**What the task asks**
In which lines of the data does the string "Umang" appear? Copy every one.

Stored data
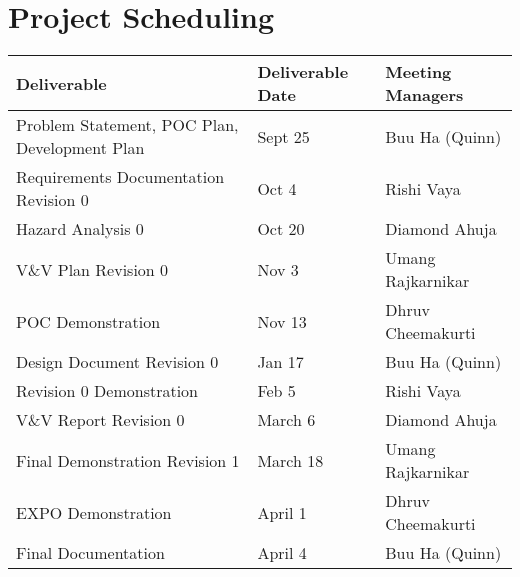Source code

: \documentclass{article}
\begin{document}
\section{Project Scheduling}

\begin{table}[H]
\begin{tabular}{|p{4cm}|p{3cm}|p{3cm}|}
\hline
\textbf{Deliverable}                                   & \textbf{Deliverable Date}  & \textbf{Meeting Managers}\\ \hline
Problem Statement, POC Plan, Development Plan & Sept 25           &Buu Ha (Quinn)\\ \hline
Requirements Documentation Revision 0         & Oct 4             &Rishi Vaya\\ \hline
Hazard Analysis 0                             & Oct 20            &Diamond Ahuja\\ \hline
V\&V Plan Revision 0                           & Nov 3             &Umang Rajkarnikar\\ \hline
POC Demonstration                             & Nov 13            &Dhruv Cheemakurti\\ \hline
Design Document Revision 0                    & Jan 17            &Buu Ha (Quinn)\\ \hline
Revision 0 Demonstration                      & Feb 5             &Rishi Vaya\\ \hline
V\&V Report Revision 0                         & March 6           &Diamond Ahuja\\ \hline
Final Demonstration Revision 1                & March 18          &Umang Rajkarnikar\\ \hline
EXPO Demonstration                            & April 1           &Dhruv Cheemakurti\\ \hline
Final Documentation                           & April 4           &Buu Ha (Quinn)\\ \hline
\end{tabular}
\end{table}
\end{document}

---

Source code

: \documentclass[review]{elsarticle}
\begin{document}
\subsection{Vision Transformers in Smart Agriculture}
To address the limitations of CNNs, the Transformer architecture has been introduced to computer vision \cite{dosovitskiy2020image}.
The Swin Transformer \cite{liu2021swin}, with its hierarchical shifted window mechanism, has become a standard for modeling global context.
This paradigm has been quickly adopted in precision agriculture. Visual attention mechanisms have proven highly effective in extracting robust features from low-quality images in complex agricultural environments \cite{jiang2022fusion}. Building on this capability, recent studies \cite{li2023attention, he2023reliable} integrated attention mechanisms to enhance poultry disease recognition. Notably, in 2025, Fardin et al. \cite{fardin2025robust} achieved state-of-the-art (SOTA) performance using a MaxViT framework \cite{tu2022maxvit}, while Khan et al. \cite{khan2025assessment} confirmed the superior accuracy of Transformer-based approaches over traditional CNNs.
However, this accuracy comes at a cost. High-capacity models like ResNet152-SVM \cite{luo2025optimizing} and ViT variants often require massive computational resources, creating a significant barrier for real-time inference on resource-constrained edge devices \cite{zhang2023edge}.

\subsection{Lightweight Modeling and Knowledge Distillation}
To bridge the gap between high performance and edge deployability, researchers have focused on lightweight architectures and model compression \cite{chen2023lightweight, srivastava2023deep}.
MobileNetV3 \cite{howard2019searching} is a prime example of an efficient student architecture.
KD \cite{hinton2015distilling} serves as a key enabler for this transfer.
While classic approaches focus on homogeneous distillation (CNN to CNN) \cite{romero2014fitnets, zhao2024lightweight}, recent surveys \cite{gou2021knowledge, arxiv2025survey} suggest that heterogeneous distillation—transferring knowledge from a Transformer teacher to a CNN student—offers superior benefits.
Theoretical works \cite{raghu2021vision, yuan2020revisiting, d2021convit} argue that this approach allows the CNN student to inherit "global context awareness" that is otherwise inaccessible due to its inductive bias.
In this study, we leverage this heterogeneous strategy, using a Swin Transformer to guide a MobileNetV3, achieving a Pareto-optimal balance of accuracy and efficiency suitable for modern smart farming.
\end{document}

**Result below**
V\&V Plan Revision 0                           & Nov 3             &Umang Rajkarnikar\\ \hline
Final Demonstration Revision 1                & March 18          &Umang Rajkarnikar\\ \hline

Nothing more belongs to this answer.